行政(国、都道府県、市区町村)は、さまざまな助成制度を実施していますが、新しくできた制度や期間限定のものなどあまり浸透していないものもあります。今回は、有名でないものや出産・育児以外の行政からの助成制度についてお伝えします。
高額な費用が掛かるものは助成制度があるかを確認
すべての分野で助成があるわけではありませんが、行政が助成を出す基本的な考えとして、住民の役に立つモノやサービスに対して、高額なものであったり、普及をさせたいものであったりする場合に助成制度を実施します。

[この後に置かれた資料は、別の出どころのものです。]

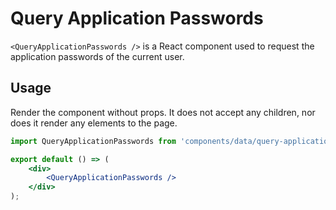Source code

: # Query Application Passwords

`<QueryApplicationPasswords />` is a React component used to request the application passwords of the current user.

## Usage

Render the component without props. It does not accept any children, nor does it render any elements to the page.

```jsx
import QueryApplicationPasswords from 'components/data/query-application-passwords';

export default () => (
	<div>
		<QueryApplicationPasswords />
	</div>
);
```

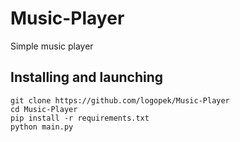 # Music-Player
Simple music player
## Installing and launching
```
git clone https://github.com/logopek/Music-Player
cd Music-Player
pip install -r requirements.txt
python main.py
```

例えば、健康保険が適用されない分娩費用に出産育児一時金、環境に配慮したエコカーを普及させるためのエコカー減税などはその最たる例です。また、自治体(都道府県・市区町村)独自の制度もありますので、お住まいの自治体やお引越しを検討している場合には、「自治体名」と「助成」(例:〇〇市 助成)で検索してみるといいでしょう。
住居に関する主な助成制度
住宅ローン残高の1%を減税する住宅ローン減税(住宅借入金等特別控除)は利用している人も多いと思いますが、その他にも住居に関わる助成制度があります。すべての方に適用されるものではありませんが、2つほど住居に関する助成制度をお伝えします。
すまい給付金
消費税増税に伴う住宅購入費用の負担を抑えるためにできた制度です。2021年12月までの実施予定で、住宅を購入した方に最大50万円の給付金が支給されます。主な要件としては、以下の5点です。
【1】購入者が住む家であること
【2】住宅ローンを利用すること(50歳以上かつ年収650万円以下であればローン未利用も可能です)

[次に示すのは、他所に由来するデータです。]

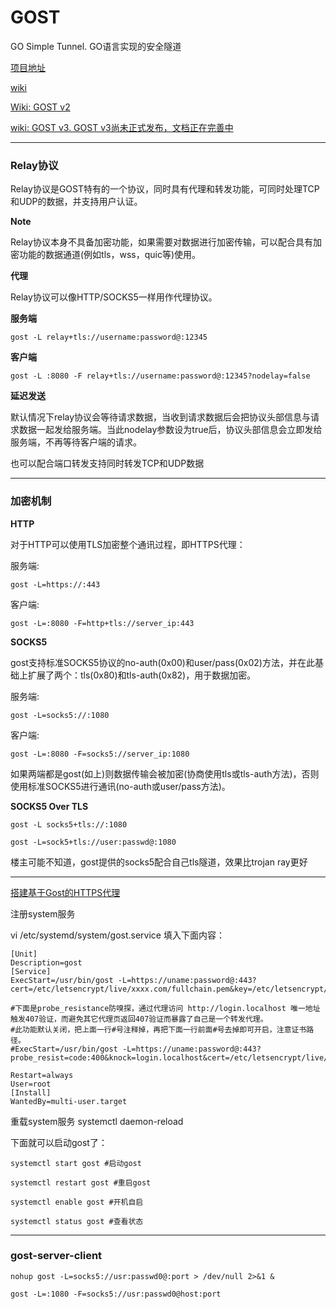 # GOST

GO Simple Tunnel. GO语言实现的安全隧道


[项目地址](https://github.com/ginuerzh/gost)

[wiki](https://gost.run)

[Wiki: GOST v2 ](https://docs.ginuerzh.xyz/gost/)

[wiki: GOST v3. GOST v3尚未正式发布，文档正在完善中](https://latest.gost.run)
 
---

### Relay协议

Relay协议是GOST特有的一个协议，同时具有代理和转发功能，可同时处理TCP和UDP的数据，并支持用户认证。

**Note**

Relay协议本身不具备加密功能，如果需要对数据进行加密传输，可以配合具有加密功能的数据通道(例如tls，wss，quic等)使用。

**代理**

Relay协议可以像HTTP/SOCKS5一样用作代理协议。

**服务端**

    gost -L relay+tls://username:password@:12345

**客户端**

    gost -L :8080 -F relay+tls://username:password@:12345?nodelay=false
     
**延迟发送**

默认情况下relay协议会等待请求数据，当收到请求数据后会把协议头部信息与请求数据一起发给服务端。当此nodelay参数设为true后，协议头部信息会立即发给服务端，不再等待客户端的请求。

也可以配合端口转发支持同时转发TCP和UDP数据



---
### 加密机制

**HTTP**

对于HTTP可以使用TLS加密整个通讯过程，即HTTPS代理：

服务端:

    gost -L=https://:443

客户端:

    gost -L=:8080 -F=http+tls://server_ip:443


**SOCKS5**

gost支持标准SOCKS5协议的no-auth(0x00)和user/pass(0x02)方法，并在此基础上扩展了两个：tls(0x80)和tls-auth(0x82)，用于数据加密。

服务端:

    gost -L=socks5://:1080

客户端:

    gost -L=:8080 -F=socks5://server_ip:1080

如果两端都是gost(如上)则数据传输会被加密(协商使用tls或tls-auth方法)，否则使用标准SOCKS5进行通讯(no-auth或user/pass方法)。



**SOCKS5 Over TLS**

    gost -L socks5+tls://:1080

    gost -L=sock5+tls://user:passwd@:1080


楼主可能不知道，gost提供的socks5配合自己tls隧道，效果比trojan ray更好


---
[搭建基于Gost的HTTPS代理 ](https://1kb.day/posts/gost_https_proxy.html)

注册system服务

vi /etc/systemd/system/gost.service 填入下面内容：

```
[Unit]
Description=gost
[Service]
ExecStart=/usr/bin/gost -L=https://uname:password@:443?cert=/etc/letsencrypt/live/xxxx.com/fullchain.pem&key=/etc/letsencrypt/live/xxxx.com/privkey.pem

#下面是probe_resistance防嗅探，通过代理访问 http://login.localhost 唯一地址触发407验证，而避免其它代理页返回407验证而暴露了自己是一个转发代理。
#此功能默认关闭，把上面一行#号注释掉，再把下面一行前面#号去掉即可开启，注意证书路径。
#ExecStart=/usr/bin/gost -L=https://uname:password@:443?probe_resist=code:400&knock=login.localhost&cert=/etc/letsencrypt/live/xxxx.com/fullchain.pem&key=/etc/letsencrypt/live/xxxx.com/privkey.pem

Restart=always
User=root
[Install]
WantedBy=multi-user.target
```

重载system服务 systemctl daemon-reload

下面就可以启动gost了：

```
systemctl start gost #启动gost

systemctl restart gost #重启gost

systemctl enable gost #开机自启

systemctl status gost #查看状态
```

---

### gost-server-client
```
nohup gost -L=socks5://usr:passwd0@:port > /dev/null 2>&1 &

gost -L=:1080 -F=socks5://usr:passwd0@host:port
```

【3】年収775万円以下(配偶者が無収入、中学生以下の子ども2人の場合。年収基準は家族構成によって異なります)
【4】床面積が50m2以上であること
【5】品質が担保された住宅であること
ファミリー世帯向け家賃助成
一部の自治体で行っている制度で、自治体によっても名称が異なります。また、特優賃(特定優良賃貸制度)に力を入れている自治体もあります。豊島区の子育てファミリー世帯家賃助成制度を例に挙げますと、一定の要件を満たす子育てファミリー世帯に対し、転居・転入後の家賃と基準家賃との差額の一部を一定期間助成する制度です。家賃や所得、扶養人数にもよりますが、最大月額25,000円の助成が受けられます。
その他の助成制度
助成制度は住宅購入・賃貸以外にもいくつもありますが、こちらでは生活に関する助成を3つほどお伝えします。
生ごみ処理機等の購入助成
自治体ごとに対象となる器材や助成額が異なりますが、購入費用の2分の1~4分の3、上限額が2~5万円であることが多いです。また、2020年度は新型コロナウイルスの影響で在宅の機会も多いことから、利用者が多く、予算上限に達して受付が終了している自治体もあります。すでに受付が終了している自治体は4月から再開するケースもありますので、気になる方は、4月以降にホームページや広報紙等を確認しましょう。
住宅用太陽光発電設置の助成
国からの補助は2021年1月時点ではありませんが、自治体独自に太陽光発電の助成を行っているところがあります。場合によっては、都道府県と市区町村の両方から助成を受け取ることができるところもあります。一例を挙げますと、東京都の「東京ゼロエミ住宅導入促進事業」では、要件を満たした太陽光発電システムを設置した場合、一戸建ての場合最大70万円の助成金が受けられます。こちらも予算上限で受付が終了する場合もありますので、利用を検討する場合は、利用状況を確認しましょう。
緑化・生垣設置の助成
屋上や壁面を緑化したり、生垣を設置したりする場合、自治体から助成が受けることができる場合があります。名古屋市を例にしますと、すでに2020年度の受付は終了していますが、屋上緑化や壁面緑化の場合は、1㎡あたり7500円を上限(工事費の2分の1)の助成が受けられます。以前から緑化・生垣の助成制度はありますので、こちらも検討される方は、工事前に制度の内容を確認するといいでしょう。
上記でお伝えした助成制度はいろいろある助成制度の一部です。また、実施している自治体もあれば、実施していない自治体もあります。何でもかんでも助成があるわけではありませんが、高額な費用が掛かるものは、まず助成制度があるか確認してみましょう。